ASSIGNMENT
One line at a time, check the entries below for the word "VBAP", and copy each line that has it.

== MATERIAL FOR THE TASK

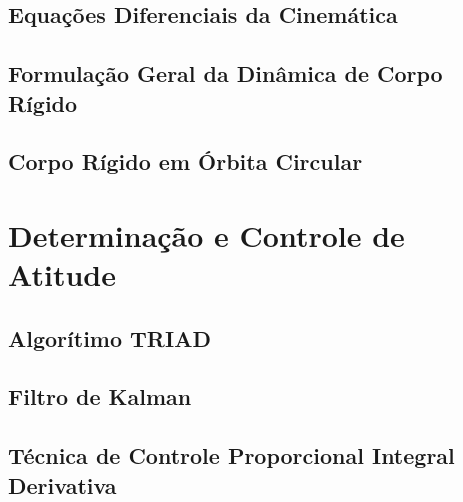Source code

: \subsection{Equações Diferenciais da Cinemática}
\subsection{Formulação Geral da Dinâmica de Corpo Rígido}
\subsection{Corpo Rígido em Órbita Circular}

\section{Determinação e Controle de Atitude}
\subsection{Algorítimo TRIAD}
\subsection{Filtro de Kalman}
\subsection{Técnica de Controle Proporcional Integral Derivativa}
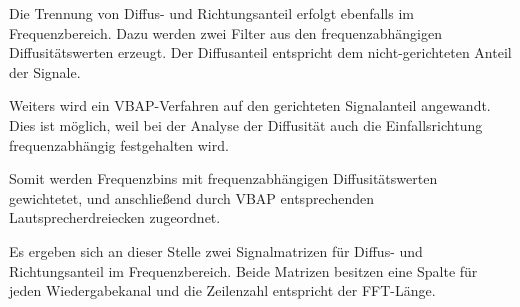 

Die Trennung von Diffus- und Richtungsanteil erfolgt ebenfalls im Frequenzbereich. Dazu werden zwei Filter aus den frequenzabhängigen Diffusitätswerten erzeugt. Der Diffusanteil entspricht dem nicht-gerichteten Anteil der Signale.

Weiters wird ein VBAP-Verfahren auf den gerichteten Signalanteil angewandt. Dies ist möglich, weil bei der Analyse der Diffusität auch die Einfallsrichtung frequenzabhängig festgehalten wird.

Somit werden Frequenzbins mit frequenzabhängigen Diffusitätswerten gewichtetet, und anschließend durch VBAP entsprechenden Lautsprecherdreiecken zugeordnet.

Es ergeben sich an dieser Stelle zwei Signalmatrizen für Diffus- und Richtungsanteil im Frequenzbereich. Beide Matrizen besitzen eine Spalte für jeden Wiedergabekanal und die Zeilenzahl entspricht der FFT-Länge.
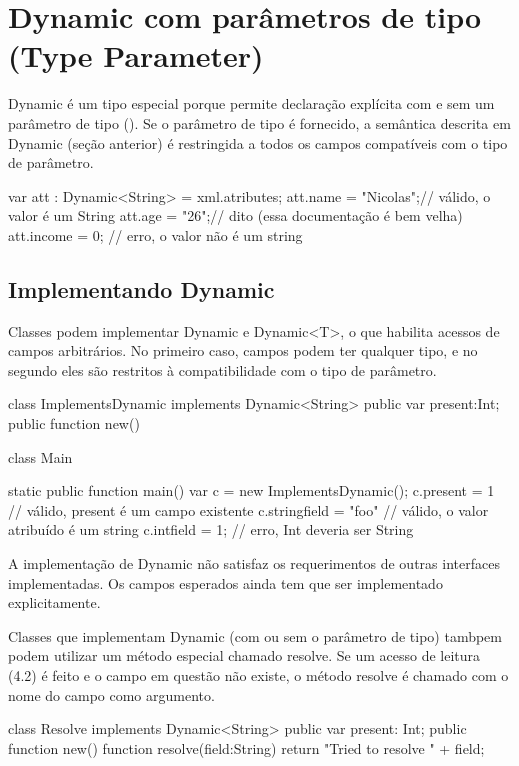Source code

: {{{

\section{Dynamic com parâmetros de tipo (Type Parameter)}

Dynamic é um tipo especial porque permite declaração explícita com e sem um parâmetro de tipo (). Se o parâmetro de tipo é fornecido, a semântica descrita em Dynamic (seção anterior) é restringida a todos os campos compatíveis com o tipo de parâmetro.

var att : Dynamic<String> = xml.atributes;
att.name = "Nicolas";// válido, o valor é um String
att.age = "26";// dito (essa documentação é bem velha)
att.income = 0; // erro, o valor não é um string

\subsection{Implementando Dynamic}

Classes podem implementar Dynamic e Dynamic<T>, o que habilita acessos de campos arbitrários. No primeiro caso, campos podem ter qualquer tipo, e no segundo eles são restritos à compatibilidade com o tipo de parâmetro.

class ImplementsDynamic
   implements Dynamic<String> {
   public var present:Int;
   public function new() {}
}

class Main {
   static public function main() {
   var c = new ImplementsDynamic();
   c.present = 1 // válido, present é um campo existente
   c.stringfield = "foo" // válido, o valor atribuído é um string
   c.intfield = 1; // erro, Int deveria ser String
}

A implementação de Dynamic não satisfaz os requerimentos de outras interfaces implementadas. Os campos esperados ainda tem que ser implementado explicitamente.

Classes que implementam Dynamic (com ou sem o parâmetro de tipo) tambpem podem utilizar um método especial chamado resolve. Se um acesso de leitura (4.2) é feito e o campo em questão não existe, o método resolve é chamado com o nome do campo como argumento.

class Resolve implements Dynamic<String> {
    public var present: Int;
    public function new() {}
    function resolve(field:String){
       return "Tried to resolve " + field;
    }
}

}}}}
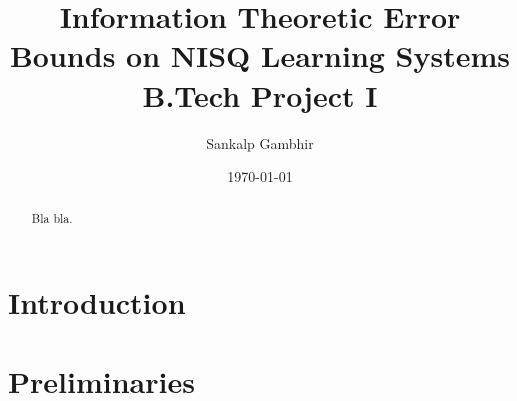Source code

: \documentclass[
    paper=a4, 
    lang=en, 
    font=kpfonts, 
    hanging-titles,
    draft]
{skrapport}
\title{
    {Information Theoretic Error Bounds on NISQ Learning Systems} \\
    {\large B.Tech Project I}    
    }
\author[sgambhir@iitb.ac.in]{Sankalp Gambhir}
\date{\today}
\begin{document}
    \begin{titlepage}
        \maketitle
        \begin{abstract}
            Bla bla.
        \end{abstract}        
    \end{titlepage}

    \tableofcontents

    \section{Introduction}
        \label{sec:intro}
        
    
    \section{Preliminaries}
        \label{sec:prelim}
        

\end{document}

====

ANSWER SPACE
Weiters wird ein VBAP-Verfahren auf den gerichteten Signalanteil angewandt. Dies ist möglich, weil bei der Analyse der Diffusität auch die Einfallsrichtung frequenzabhängig festgehalten wird.
Somit werden Frequenzbins mit frequenzabhängigen Diffusitätswerten gewichtetet, und anschließend durch VBAP entsprechenden Lautsprecherdreiecken zugeordnet.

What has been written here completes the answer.